> **WHAT YOU NEED TO DO**: Repeat only these lines, exactly: the first line of the data, the line containing "问题二：雷达特征的角度敏感性。", and every line between them. Pictures stay out.

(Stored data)
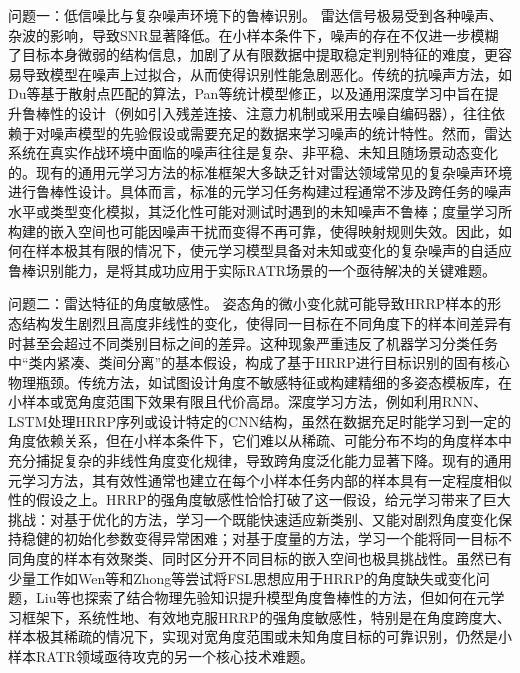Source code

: 问题一：低信噪比与复杂噪声环境下的鲁棒识别。
雷达信号极易受到各种噪声、杂波的影响，导致SNR显著降低。在小样本条件下，噪声的存在不仅进一步模糊了目标本身微弱的结构信息，加剧了从有限数据中提取稳定判别特征的难度，更容易导致模型在噪声上过拟合，从而使得识别性能急剧恶化。传统的抗噪声方法，如Du等基于散射点匹配的算法，Pan等统计模型修正，以及通用深度学习中旨在提升鲁棒性的设计（例如引入残差连接、注意力机制或采用去噪自编码器），往往依赖于对噪声模型的先验假设或需要充足的数据来学习噪声的统计特性。然而，雷达系统在真实作战环境中面临的噪声往往是复杂、非平稳、未知且随场景动态变化的。现有的通用元学习方法的标准框架大多缺乏针对雷达领域常见的复杂噪声环境进行鲁棒性设计。具体而言，标准的元学习任务构建过程通常不涉及跨任务的噪声水平或类型变化模拟，其泛化性可能对测试时遇到的未知噪声不鲁棒；度量学习所构建的嵌入空间也可能因噪声干扰而变得不再可靠，使得映射规则失效。因此，如何在样本极其有限的情况下，使元学习模型具备对未知或变化的复杂噪声的自适应鲁棒识别能力，是将其成功应用于实际RATR场景的一个亟待解决的关键难题。

问题二：雷达特征的角度敏感性。
姿态角的微小变化就可能导致HRRP样本的形态结构发生剧烈且高度非线性的变化，使得同一目标在不同角度下的样本间差异有时甚至会超过不同类别目标之间的差异。这种现象严重违反了机器学习分类任务中“类内紧凑、类间分离”的基本假设，构成了基于HRRP进行目标识别的固有核心物理瓶颈。传统方法，如试图设计角度不敏感特征或构建精细的多姿态模板库，在小样本或宽角度范围下效果有限且代价高昂。深度学习方法，例如利用RNN、LSTM处理HRRP序列或设计特定的CNN结构，虽然在数据充足时能学习到一定的角度依赖关系，但在小样本条件下，它们难以从稀疏、可能分布不均的角度样本中充分捕捉复杂的非线性角度变化规律，导致跨角度泛化能力显著下降。现有的通用元学习方法，其有效性通常也建立在每个小样本任务内部的样本具有一定程度相似性的假设之上。HRRP的强角度敏感性恰恰打破了这一假设，给元学习带来了巨大挑战：对基于优化的方法，学习一个既能快速适应新类别、又能对剧烈角度变化保持稳健的初始化参数变得异常困难；对基于度量的方法，学习一个能将同一目标不同角度的样本有效聚类、同时区分开不同目标的嵌入空间也极具挑战性。虽然已有少量工作如Wen等和Zhong等尝试将FSL思想应用于HRRP的角度缺失或变化问题，Liu等也探索了结合物理先验知识提升模型角度鲁棒性的方法，但如何在元学习框架下，系统性地、有效地克服HRRP的强角度敏感性，特别是在角度跨度大、样本极其稀疏的情况下，实现对宽角度范围或未知角度目标的可靠识别，仍然是小样本RATR领域亟待攻克的另一个核心技术难题。

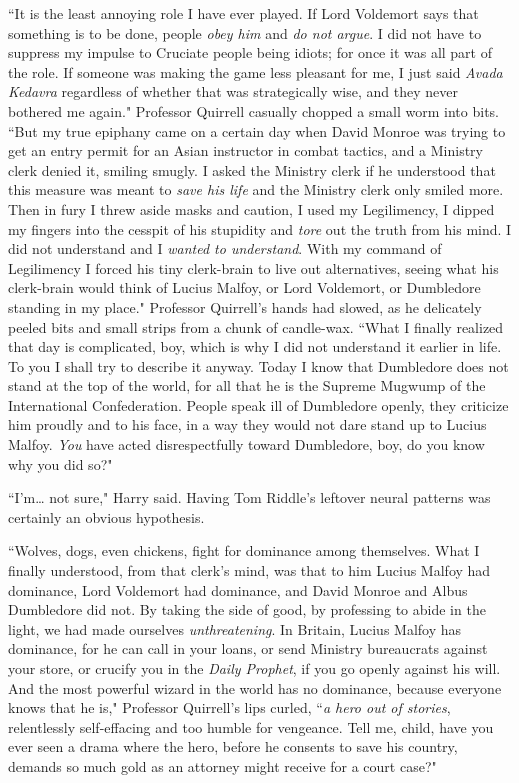 ``It is the least annoying role I have ever played. If Lord Voldemort says that something is to be done, people \emph{obey him} and \emph{do not argue}. I did not have to suppress my impulse to Cruciate people being idiots; for once it was all part of the role. If someone was making the game less pleasant for me, I just said \emph{Avada Kedavra} regardless of whether that was strategically wise, and they never bothered me again." Professor Quirrell casually chopped a small worm into bits. ``But my true epiphany came on a certain day when David Monroe was trying to get an entry permit for an Asian instructor in combat tactics, and a Ministry clerk denied it, smiling smugly. I asked the Ministry clerk if he understood that this measure was meant to \emph{save his life} and the Ministry clerk only smiled more. Then in fury I threw aside masks and caution, I used my Legilimency, I dipped my fingers into the cesspit of his stupidity and \emph{tore} out the truth from his mind. I did not understand and I \emph{wanted to understand}. With my command of Legilimency I forced his tiny clerk-brain to live out alternatives, seeing what his clerk-brain would think of Lucius Malfoy, or Lord Voldemort, or Dumbledore standing in my place." Professor Quirrell's hands had slowed, as he delicately peeled bits and small strips from a chunk of candle-wax. ``What I finally realized that day is complicated, boy, which is why I did not understand it earlier in life. To you I shall try to describe it anyway. Today I know that Dumbledore does not stand at the top of the world, for all that he is the Supreme Mugwump of the International Confederation. People speak ill of Dumbledore openly, they criticize him proudly and to his face, in a way they would not dare stand up to Lucius Malfoy. \emph{You} have acted disrespectfully toward Dumbledore, boy, do you know why you did so?"

``I'm{\ldots} not sure," Harry said. Having Tom Riddle's leftover neural patterns was certainly an obvious hypothesis.

``Wolves, dogs, even chickens, fight for dominance among themselves. What I finally understood, from that clerk's mind, was that to him Lucius Malfoy had dominance, Lord Voldemort had dominance, and David Monroe and Albus Dumbledore did not. By taking the side of good, by professing to abide in the light, we had made ourselves \emph{unthreatening}. In Britain, Lucius Malfoy has dominance, for he can call in your loans, or send Ministry bureaucrats against your store, or crucify you in the \emph{Daily Prophet}, if you go openly against his will. And the most powerful wizard in the world has no dominance, because everyone knows that he is," Professor Quirrell's lips curled, ``\emph{a hero out of stories}, relentlessly self-effacing and too humble for vengeance. Tell me, child, have you ever seen a drama where the hero, before he consents to save his country, demands so much gold as an attorney might receive for a court case?"

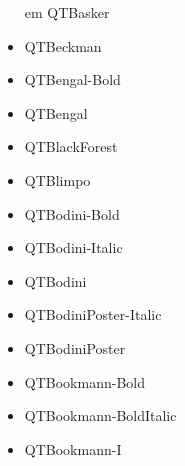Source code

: \documentclass[12pt]{article}
\begin{document}
\begin{itemize}
em QTBasker\item QTBeckman\item QTBengal-Bold\item QTBengal\item QTBlackForest\item QTBlimpo\item QTBodini-Bold\item QTBodini-Italic\item QTBodini\item QTBodiniPoster-Italic\item QTBodiniPoster\item QTBookmann-Bold\item QTBookmann-BoldItalic\item QTBookmann-I
\end{itemize}
\end{document}
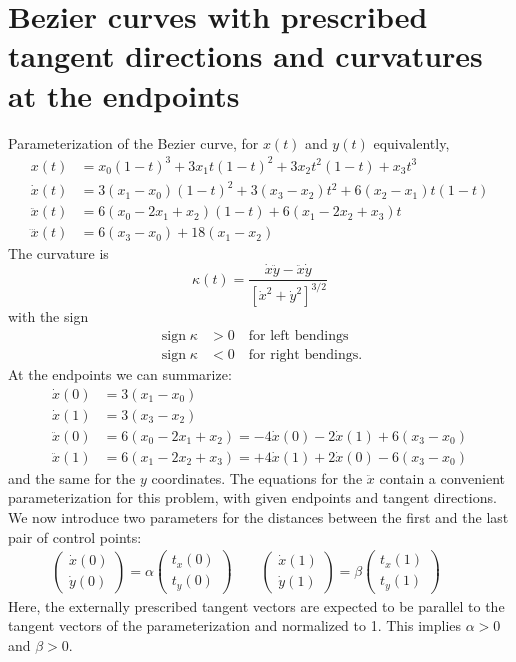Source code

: \documentclass{article}
\newcommand{\sign}{\operatorname{sign}}
\begin{document}
\section{Bezier curves with prescribed tangent directions and curvatures at the endpoints}

Parameterization of the Bezier curve, for $x(t)$ and $y(t)$ equivalently,
%
\begin{align}
  x(t) &= x_0(1-t)^3 + 3x_1t(1-t)^2 + 3x_2t^2(1-t) + x_3 t^3\\
  \dot x(t) &= 3(x_1-x_0)(1-t)^2 + 3(x_3-x_2)t^2 + 6(x_2-x_1)t(1-t) \\
  \ddot x(t) &= 6(x_0 - 2x_1 + x_2)(1-t) + 6(x_1-2x_2+x_3) t \\
  \dddot x(t) &= 6(x_3-x_0) + 18(x_1-x_2)
\end{align}
%
The curvature is
\begin{equation}
  \kappa(t) = \frac{\dot x\ddot y - \ddot x\dot y}{[\dot x^2 + \dot y^2]^{3/2}}
\end{equation}
%
with the sign
%
\begin{equation}
  \begin{aligned}
    \sign\kappa &> 0 \quad\text{for left bendings}\\
    \sign\kappa &< 0 \quad\text{for right bendings.}
  \end{aligned}
\end{equation}
%
At the endpoints we can summarize:
%
\begin{align}
  \dot x(0)  &= 3(x_1 - x_0) \\
  \dot x(1)  &= 3(x_3 - x_2) \\
  \ddot x(0) &= 6(x_0 - 2x_1 + x_2) = -4\dot x(0) - 2\dot x(1) + 6(x_3 - x_0) \\
  \ddot x(1) &= 6(x_1 - 2x_2 + x_3) = +4\dot x(1) + 2\dot x(0) - 6(x_3 - x_0)
\end{align}
%
and the same for the $y$ coordinates.
The equations for the $\ddot x$ contain a convenient parameterization for this
problem, with given endpoints and tangent directions. We now introduce two
parameters for the distances between the first and the last pair of control
points:
%
\begin{align}
  \left(\begin{array}{cc}
    \dot x(0) \\ \dot y(0)
  \end{array}\right)
  = \alpha
  \left(\begin{array}{cc}
    t_x(0) \\ t_y(0)
  \end{array}\right) \qquad
  \left(\begin{array}{cc}
    \dot x(1) \\ \dot y(1)
  \end{array}\right)
  = \beta
  \left(\begin{array}{cc}
    t_x(1) \\ t_y(1)
  \end{array}\right) \qquad
\end{align}
%
Here, the externally prescribed tangent vectors are expected to be parallel to
the tangent vectors of the parameterization and normalized to 1. This implies
$\alpha>0$ and $\beta>0$.
\end{document}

> **OUTPUT**:
Source code

: 问题一：低信噪比与复杂噪声环境下的鲁棒识别。
雷达信号极易受到各种噪声、杂波的影响，导致SNR显著降低。在小样本条件下，噪声的存在不仅进一步模糊了目标本身微弱的结构信息，加剧了从有限数据中提取稳定判别特征的难度，更容易导致模型在噪声上过拟合，从而使得识别性能急剧恶化。传统的抗噪声方法，如Du等基于散射点匹配的算法，Pan等统计模型修正，以及通用深度学习中旨在提升鲁棒性的设计（例如引入残差连接、注意力机制或采用去噪自编码器），往往依赖于对噪声模型的先验假设或需要充足的数据来学习噪声的统计特性。然而，雷达系统在真实作战环境中面临的噪声往往是复杂、非平稳、未知且随场景动态变化的。现有的通用元学习方法的标准框架大多缺乏针对雷达领域常见的复杂噪声环境进行鲁棒性设计。具体而言，标准的元学习任务构建过程通常不涉及跨任务的噪声水平或类型变化模拟，其泛化性可能对测试时遇到的未知噪声不鲁棒；度量学习所构建的嵌入空间也可能因噪声干扰而变得不再可靠，使得映射规则失效。因此，如何在样本极其有限的情况下，使元学习模型具备对未知或变化的复杂噪声的自适应鲁棒识别能力，是将其成功应用于实际RATR场景的一个亟待解决的关键难题。

问题二：雷达特征的角度敏感性。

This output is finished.